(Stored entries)
—————

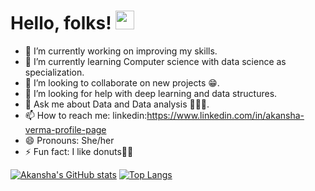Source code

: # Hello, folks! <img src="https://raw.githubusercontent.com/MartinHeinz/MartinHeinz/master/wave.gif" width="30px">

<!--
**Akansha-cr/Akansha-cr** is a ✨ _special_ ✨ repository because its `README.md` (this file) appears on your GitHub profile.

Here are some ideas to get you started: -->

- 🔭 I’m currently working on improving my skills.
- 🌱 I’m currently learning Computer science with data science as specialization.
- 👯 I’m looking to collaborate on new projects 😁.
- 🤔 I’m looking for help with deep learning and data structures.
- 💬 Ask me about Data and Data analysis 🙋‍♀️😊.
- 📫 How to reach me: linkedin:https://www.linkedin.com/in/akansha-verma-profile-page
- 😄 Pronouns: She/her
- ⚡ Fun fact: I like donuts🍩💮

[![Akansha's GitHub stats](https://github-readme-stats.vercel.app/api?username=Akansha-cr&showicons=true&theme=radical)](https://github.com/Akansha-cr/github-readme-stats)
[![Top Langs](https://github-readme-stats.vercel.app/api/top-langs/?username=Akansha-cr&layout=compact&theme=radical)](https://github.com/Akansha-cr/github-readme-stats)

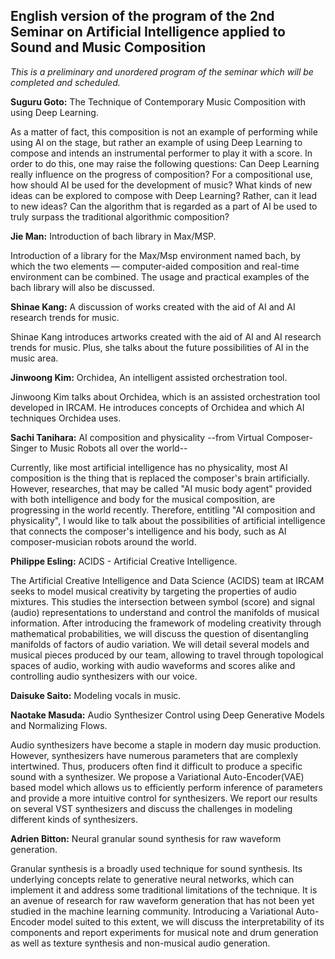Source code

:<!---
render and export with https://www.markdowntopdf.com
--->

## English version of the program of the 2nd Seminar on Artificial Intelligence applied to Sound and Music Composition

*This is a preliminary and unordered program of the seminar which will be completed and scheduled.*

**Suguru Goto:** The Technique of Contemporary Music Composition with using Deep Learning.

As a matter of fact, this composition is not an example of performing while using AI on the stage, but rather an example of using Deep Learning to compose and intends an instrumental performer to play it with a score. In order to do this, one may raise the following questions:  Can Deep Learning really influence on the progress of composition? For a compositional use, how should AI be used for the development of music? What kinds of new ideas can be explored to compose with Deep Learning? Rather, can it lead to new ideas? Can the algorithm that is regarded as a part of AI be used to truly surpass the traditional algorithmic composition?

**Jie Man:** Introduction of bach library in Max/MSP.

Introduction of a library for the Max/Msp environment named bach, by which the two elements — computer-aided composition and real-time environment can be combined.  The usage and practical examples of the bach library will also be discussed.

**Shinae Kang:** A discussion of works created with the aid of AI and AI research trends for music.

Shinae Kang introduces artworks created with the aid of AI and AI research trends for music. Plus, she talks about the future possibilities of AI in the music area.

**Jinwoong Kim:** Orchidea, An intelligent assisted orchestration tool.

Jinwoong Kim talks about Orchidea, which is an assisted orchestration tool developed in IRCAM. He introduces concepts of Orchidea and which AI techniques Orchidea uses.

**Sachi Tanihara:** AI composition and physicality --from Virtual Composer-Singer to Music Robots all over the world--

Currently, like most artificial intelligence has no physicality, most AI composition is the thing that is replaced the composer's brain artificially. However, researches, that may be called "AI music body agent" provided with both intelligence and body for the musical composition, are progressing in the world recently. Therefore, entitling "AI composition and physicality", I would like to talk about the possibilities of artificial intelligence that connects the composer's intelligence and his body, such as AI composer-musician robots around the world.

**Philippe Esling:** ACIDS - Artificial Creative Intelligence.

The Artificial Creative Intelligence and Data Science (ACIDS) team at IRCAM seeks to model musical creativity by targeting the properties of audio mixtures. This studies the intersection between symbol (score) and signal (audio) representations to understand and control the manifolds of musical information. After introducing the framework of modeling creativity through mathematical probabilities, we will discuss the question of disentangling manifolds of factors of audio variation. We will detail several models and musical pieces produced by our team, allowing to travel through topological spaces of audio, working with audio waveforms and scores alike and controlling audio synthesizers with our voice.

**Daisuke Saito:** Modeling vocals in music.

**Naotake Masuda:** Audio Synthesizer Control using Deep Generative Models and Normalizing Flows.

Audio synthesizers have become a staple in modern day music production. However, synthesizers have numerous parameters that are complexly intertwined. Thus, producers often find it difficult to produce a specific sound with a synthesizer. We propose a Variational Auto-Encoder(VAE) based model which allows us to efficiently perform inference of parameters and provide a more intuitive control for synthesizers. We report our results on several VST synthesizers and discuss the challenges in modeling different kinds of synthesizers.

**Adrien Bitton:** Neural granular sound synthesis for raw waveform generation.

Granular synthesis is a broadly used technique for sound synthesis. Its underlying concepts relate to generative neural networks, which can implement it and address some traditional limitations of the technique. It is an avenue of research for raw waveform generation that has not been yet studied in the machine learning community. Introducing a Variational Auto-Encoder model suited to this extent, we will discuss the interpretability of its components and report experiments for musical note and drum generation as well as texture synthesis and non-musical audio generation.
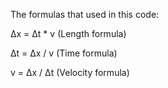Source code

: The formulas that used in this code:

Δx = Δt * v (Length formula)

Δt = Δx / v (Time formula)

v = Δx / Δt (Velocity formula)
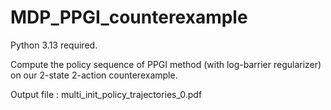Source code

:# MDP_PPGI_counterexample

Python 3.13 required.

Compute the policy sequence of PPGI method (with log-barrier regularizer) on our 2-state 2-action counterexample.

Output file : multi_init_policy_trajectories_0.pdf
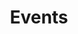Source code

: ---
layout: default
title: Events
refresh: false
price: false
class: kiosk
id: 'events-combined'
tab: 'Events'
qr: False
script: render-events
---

—————

→ What this task involves: All that should be written out is the stretch of lines above between the one holding "## English version" and the one holding "Tanihara:** AI composition", inclusive, exactly as given.

→ Reply to the task:
## English version of the program of the 2nd Seminar on Artificial Intelligence applied to Sound and Music Composition

*This is a preliminary and unordered program of the seminar which will be completed and scheduled.*

**Suguru Goto:** The Technique of Contemporary Music Composition with using Deep Learning.

As a matter of fact, this composition is not an example of performing while using AI on the stage, but rather an example of using Deep Learning to compose and intends an instrumental performer to play it with a score. In order to do this, one may raise the following questions:  Can Deep Learning really influence on the progress of composition? For a compositional use, how should AI be used for the development of music? What kinds of new ideas can be explored to compose with Deep Learning? Rather, can it lead to new ideas? Can the algorithm that is regarded as a part of AI be used to truly surpass the traditional algorithmic composition?

**Jie Man:** Introduction of bach library in Max/MSP.

Introduction of a library for the Max/Msp environment named bach, by which the two elements — computer-aided composition and real-time environment can be combined.  The usage and practical examples of the bach library will also be discussed.

**Shinae Kang:** A discussion of works created with the aid of AI and AI research trends for music.

Shinae Kang introduces artworks created with the aid of AI and AI research trends for music. Plus, she talks about the future possibilities of AI in the music area.

**Jinwoong Kim:** Orchidea, An intelligent assisted orchestration tool.

Jinwoong Kim talks about Orchidea, which is an assisted orchestration tool developed in IRCAM. He introduces concepts of Orchidea and which AI techniques Orchidea uses.

**Sachi Tanihara:** AI composition and physicality --from Virtual Composer-Singer to Music Robots all over the world--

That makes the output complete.